Vote against amendment to guarantee rights of EU citizens prompts wave of concern and anger among Europeans living in the UK who feel they are being 'treated like a pawn in a game of chess'

May Bulman
Monday 13 March 2017 23:04 GMT
Commons votes down two amendments from Lords over Brexit Bill

EU nationals in the UK have expressed their “utter desperation” after MPs rejected an amendment by the Lords to unilaterally guarantee their rights before the Brexit negotiations begin.

Hundreds of EU citizens took to social media to express their “disgust” following the vote in the Commons, criticising the Government for leaving them riddled with uncertainty and angry at being treated like "bargaining chips".

The vote on Monday saw a Lords amendment that aimed to force the Government to publish proposals for guaranteeing the rights of EU nationals before Article 50 is invoked defeated by 335-287 votes – a majority of 48.

Nicolas Hatton, founder of The3Million, a grassroots organisation lobbying for the rights of EU citizens, said he felt “utter desperation” following the vote, stating that the Lords' amendment had been a “last chance” for EU nationals to be “treated like human beings”.

“Despite our numerous calls to be treated like human beings, MPs have voted down the amendment to Article 50 providing EU citizens some sort of guarantees,” said Mr Hatton in a statement.
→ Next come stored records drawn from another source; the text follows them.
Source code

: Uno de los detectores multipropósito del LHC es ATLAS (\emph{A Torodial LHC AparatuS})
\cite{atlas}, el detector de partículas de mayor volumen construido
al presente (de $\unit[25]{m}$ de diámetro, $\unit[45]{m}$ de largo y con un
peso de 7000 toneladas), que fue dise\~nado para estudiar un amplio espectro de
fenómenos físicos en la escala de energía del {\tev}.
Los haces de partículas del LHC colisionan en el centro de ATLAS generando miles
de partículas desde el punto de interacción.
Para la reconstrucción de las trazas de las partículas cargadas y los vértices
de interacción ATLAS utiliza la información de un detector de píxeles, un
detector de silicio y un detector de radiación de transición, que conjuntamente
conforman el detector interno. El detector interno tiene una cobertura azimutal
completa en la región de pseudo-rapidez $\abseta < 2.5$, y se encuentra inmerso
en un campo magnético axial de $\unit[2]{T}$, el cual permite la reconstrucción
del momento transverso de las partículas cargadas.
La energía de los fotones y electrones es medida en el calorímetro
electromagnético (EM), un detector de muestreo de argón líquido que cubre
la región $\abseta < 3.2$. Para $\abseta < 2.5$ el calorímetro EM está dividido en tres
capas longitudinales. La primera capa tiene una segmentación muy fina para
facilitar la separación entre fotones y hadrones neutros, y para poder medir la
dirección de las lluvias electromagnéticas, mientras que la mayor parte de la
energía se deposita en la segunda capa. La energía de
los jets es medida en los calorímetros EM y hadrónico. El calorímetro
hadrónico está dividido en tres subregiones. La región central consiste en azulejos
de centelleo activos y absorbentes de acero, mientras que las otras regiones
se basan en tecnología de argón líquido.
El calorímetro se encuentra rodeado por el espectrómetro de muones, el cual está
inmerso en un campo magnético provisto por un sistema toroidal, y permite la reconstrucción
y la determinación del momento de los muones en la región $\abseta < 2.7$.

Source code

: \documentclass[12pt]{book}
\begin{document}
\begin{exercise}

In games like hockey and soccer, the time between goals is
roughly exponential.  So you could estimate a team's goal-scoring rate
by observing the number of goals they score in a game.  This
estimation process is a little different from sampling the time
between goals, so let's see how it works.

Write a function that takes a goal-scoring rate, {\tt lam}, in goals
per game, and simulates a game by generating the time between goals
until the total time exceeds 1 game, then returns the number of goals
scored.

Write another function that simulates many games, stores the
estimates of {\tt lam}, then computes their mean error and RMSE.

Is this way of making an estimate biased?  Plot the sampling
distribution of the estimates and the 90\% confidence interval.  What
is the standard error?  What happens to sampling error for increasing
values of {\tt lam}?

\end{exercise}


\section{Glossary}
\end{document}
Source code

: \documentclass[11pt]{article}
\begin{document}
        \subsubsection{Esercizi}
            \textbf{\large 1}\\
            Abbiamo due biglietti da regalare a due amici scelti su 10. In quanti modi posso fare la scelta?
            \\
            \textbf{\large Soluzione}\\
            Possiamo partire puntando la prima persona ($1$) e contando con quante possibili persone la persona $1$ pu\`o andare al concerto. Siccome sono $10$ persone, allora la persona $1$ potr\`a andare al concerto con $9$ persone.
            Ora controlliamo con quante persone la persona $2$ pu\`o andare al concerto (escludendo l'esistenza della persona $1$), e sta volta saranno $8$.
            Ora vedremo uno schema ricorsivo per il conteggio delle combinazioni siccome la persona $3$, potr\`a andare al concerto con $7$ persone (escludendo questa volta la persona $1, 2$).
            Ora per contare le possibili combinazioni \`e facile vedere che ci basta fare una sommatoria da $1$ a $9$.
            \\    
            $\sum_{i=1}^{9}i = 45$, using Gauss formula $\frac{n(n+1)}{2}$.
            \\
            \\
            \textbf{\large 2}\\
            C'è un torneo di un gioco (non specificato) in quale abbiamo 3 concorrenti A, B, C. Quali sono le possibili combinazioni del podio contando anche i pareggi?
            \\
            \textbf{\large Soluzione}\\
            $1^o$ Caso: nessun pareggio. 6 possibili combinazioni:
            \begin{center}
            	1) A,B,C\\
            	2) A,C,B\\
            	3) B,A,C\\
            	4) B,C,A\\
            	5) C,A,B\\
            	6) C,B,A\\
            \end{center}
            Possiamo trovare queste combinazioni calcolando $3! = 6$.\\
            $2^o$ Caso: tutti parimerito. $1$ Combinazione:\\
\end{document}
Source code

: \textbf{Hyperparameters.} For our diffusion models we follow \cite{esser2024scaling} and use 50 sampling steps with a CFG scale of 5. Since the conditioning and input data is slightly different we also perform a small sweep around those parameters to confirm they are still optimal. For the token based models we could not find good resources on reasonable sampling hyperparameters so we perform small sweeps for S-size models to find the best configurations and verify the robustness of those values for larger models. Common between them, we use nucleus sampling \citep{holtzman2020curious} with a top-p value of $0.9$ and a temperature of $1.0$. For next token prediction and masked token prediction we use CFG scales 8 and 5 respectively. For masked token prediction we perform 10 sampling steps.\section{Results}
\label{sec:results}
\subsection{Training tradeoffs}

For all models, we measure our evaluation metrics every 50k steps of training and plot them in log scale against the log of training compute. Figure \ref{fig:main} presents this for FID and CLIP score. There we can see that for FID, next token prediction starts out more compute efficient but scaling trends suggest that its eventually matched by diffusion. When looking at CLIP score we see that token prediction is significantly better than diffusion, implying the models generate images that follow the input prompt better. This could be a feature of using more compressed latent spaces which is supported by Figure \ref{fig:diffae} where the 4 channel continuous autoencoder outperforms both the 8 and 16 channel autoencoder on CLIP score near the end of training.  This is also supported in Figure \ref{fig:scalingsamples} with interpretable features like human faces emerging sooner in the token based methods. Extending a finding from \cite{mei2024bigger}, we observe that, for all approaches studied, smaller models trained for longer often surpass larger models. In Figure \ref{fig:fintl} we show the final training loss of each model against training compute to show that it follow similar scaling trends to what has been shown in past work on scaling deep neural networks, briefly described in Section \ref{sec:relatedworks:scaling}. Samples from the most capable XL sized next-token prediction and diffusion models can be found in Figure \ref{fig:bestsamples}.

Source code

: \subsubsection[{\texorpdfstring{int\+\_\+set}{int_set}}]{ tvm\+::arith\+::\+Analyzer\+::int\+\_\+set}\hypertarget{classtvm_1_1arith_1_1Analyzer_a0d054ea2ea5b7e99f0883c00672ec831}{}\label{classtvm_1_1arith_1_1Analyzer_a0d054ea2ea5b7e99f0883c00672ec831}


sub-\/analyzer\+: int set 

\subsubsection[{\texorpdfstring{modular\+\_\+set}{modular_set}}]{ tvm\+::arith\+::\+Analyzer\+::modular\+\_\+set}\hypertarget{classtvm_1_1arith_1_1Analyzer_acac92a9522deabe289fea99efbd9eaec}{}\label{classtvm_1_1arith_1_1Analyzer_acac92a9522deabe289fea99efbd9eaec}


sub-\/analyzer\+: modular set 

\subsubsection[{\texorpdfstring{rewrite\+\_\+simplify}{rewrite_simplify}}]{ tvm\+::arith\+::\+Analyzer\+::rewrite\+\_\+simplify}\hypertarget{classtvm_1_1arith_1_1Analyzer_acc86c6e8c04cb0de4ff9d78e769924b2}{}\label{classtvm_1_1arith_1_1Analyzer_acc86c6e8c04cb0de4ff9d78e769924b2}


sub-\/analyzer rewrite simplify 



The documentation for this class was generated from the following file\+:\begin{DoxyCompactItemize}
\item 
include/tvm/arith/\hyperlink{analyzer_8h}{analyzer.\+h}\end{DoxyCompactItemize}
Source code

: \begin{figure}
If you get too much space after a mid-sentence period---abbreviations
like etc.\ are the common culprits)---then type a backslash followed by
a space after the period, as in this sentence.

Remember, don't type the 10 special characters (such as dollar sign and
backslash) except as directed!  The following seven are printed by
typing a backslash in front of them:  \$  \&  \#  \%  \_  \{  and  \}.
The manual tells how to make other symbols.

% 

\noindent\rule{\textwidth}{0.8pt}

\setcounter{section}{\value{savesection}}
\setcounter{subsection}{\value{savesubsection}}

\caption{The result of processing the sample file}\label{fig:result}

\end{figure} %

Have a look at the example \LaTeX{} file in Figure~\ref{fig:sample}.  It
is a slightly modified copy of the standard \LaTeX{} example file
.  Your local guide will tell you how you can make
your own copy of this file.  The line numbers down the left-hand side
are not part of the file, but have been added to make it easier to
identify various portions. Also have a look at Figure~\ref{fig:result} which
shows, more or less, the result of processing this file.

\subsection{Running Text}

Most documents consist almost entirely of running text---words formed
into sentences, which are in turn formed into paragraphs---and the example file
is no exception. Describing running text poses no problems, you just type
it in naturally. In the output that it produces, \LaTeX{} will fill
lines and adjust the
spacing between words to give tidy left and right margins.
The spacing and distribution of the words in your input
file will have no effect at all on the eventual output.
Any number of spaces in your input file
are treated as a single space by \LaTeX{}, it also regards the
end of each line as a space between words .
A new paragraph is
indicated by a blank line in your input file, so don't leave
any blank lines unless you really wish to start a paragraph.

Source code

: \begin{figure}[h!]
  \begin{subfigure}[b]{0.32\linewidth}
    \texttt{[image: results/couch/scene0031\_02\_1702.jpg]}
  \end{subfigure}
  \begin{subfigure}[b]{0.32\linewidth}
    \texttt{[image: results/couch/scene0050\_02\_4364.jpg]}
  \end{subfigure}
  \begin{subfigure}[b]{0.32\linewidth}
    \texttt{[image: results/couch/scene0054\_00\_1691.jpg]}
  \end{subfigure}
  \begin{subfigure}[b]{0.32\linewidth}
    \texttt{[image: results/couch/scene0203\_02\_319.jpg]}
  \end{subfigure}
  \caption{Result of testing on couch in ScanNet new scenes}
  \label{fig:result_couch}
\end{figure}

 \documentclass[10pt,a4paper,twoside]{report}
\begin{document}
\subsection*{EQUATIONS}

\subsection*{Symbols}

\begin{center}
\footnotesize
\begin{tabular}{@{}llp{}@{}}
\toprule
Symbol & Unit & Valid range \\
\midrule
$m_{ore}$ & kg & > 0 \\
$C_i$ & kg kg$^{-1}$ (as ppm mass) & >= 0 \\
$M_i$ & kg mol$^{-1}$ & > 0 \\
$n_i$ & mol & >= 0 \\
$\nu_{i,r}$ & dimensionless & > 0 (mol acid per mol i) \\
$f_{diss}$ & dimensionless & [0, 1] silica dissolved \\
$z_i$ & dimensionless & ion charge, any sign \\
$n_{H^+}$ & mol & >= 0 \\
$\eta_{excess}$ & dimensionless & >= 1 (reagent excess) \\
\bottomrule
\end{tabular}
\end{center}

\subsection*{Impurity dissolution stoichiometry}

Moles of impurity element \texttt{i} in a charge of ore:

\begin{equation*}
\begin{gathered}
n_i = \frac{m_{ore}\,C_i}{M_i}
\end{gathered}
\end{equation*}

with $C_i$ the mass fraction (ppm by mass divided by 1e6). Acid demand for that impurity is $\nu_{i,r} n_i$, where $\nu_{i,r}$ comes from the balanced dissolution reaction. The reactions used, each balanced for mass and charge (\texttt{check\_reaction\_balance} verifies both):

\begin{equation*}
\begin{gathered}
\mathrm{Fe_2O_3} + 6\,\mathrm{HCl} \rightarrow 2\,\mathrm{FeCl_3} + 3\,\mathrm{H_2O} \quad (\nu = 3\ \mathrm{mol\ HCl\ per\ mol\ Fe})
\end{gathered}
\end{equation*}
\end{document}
Theresa May set for EU withdrawal talks after Brexit Bill clears Lords

“This was the last chance and I struggle to find words to express my utter desperation that EU citizens will now be used by the Government as bargaining chips in the Brexit negotiation. A sad day in Parliament!“

Following the vote, EU nationals flooded to The3Million Facebook page — a forum frequently used by EU citizens to share concerns in the face of Brexit — to express anxiety and anger at the outcome.

And prior to the vote, Shadow Brexit Secretary Keir Starmer told the Commons protecting the rights of EU nationals was a “matter of principle”, adding: “Are we prepared to use one set of people - those that are here - as a bargaining chip, to get the rights for people in the EU? That is exactly what it is.

Brexit Secretary David Davis predicted however that the UK would reach a “swift” agreement with the EU countries over the one million UK nationals living in member states and the 3.2 million EU citizens living in Britain.

It comes after it was revealed that more than 135,000 EU nationals have applied to live in Britain permanently in just six months, inundating the Home Office with bids for residency as applicants have been plunged into what has been branded a “nightmare” bureaucratic process of filling in a 85-page form at a cost of £65.

EU citizens must now prove they have been living and working in the UK for the past five years, providing documents for every occasion they have left the UK in that period, while those who have not been working must reportedly show they took out comprehensive health insurance — a requirement that was little known until recently.

After drawing up the amendment last week, peers warned of the “devastating consequences” facing public services and the economy without EU workers – as well as the fear many feel about their future.